Congrats on your first overnight!

Pat
 
I always tell my wife that I am really working hard monitoring the smoker when she sees me sitting in my lawn chair with a beer in hand.

Mike
 
Did you start with a pan full of hot water? Just one pork butte isn't much of a heat sink, especially on the big wsm.

Kingsford blue?
 
Dave,

I did start with a full pan of water and was using Kingsford Blue. I added about 3 wine bottles full of water around mid morning. I think one of my problems was the wind came up from the west-southwest during the late morning and afternoon. That may have caused the remaining charcoal to burn out sooner.
 
Phil, the wind is your enemy. I know the big WSM is a little harder to find an adequate windbreak for, but I'd come up with something. Also, it's just not as efficient as the smaller wsm. That's not something you can't overcome, though. You could get a smoker jacket from the bbq guru company, or go cheap with a wool blanket from a surplus store. They're supposed to really help, and I even saw the bbq champion Myron Mixon throwing wool blankets on his smoker a while back on bbq pitmasters.
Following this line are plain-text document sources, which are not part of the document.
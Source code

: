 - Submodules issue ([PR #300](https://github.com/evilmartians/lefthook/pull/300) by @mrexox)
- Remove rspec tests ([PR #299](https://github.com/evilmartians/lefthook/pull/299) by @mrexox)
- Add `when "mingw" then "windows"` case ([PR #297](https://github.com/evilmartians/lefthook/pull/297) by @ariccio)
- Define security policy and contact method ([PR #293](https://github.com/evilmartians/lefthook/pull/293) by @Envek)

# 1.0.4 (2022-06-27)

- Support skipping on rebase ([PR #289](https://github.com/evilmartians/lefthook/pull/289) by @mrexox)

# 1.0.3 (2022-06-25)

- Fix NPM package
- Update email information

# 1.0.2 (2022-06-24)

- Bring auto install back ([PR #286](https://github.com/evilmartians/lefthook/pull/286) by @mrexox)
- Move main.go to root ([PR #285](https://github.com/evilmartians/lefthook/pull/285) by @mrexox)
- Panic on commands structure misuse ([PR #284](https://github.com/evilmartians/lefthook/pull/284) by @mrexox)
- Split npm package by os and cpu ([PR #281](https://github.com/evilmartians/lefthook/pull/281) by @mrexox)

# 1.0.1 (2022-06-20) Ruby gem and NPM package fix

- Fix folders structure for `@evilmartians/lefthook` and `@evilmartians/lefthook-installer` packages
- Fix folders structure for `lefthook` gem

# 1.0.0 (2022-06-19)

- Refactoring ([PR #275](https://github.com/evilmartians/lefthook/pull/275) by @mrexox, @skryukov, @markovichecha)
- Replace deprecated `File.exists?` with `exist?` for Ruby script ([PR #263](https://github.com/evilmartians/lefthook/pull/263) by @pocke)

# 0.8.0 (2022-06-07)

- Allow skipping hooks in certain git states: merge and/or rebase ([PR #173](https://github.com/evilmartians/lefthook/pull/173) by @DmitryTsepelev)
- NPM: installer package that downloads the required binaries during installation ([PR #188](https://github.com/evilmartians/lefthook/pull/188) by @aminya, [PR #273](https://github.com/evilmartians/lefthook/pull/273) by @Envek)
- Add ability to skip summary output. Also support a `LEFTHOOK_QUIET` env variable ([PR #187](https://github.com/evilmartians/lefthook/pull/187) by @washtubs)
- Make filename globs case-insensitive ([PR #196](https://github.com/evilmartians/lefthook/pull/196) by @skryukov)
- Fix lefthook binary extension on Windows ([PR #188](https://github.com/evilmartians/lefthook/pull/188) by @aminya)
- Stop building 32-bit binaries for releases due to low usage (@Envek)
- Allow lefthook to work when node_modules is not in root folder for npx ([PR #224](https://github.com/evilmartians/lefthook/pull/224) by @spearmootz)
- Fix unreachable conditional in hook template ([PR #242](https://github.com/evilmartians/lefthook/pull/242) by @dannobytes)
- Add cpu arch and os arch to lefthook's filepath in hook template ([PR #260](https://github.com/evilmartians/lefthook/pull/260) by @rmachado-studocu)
As to the Kingsford blue, I'd suggest tapping the cooker legs every few hours to knock the ash off. This will definately help to maintain consistant temps. If you don't mind the extra cost though, you could go with a low ash briquette like Stubbs or Royal Oak.

Personally, I love the water pan on overnight cooks with my wsm, but to each his own. Just be sure to add hot water when you add.

Good luck with it, and it's no big thing if you have to add fuel. Lots of guys report having to refuel the big wsm on long cooks. At least the door is bigger to make refueling much easier than the smaller wsm.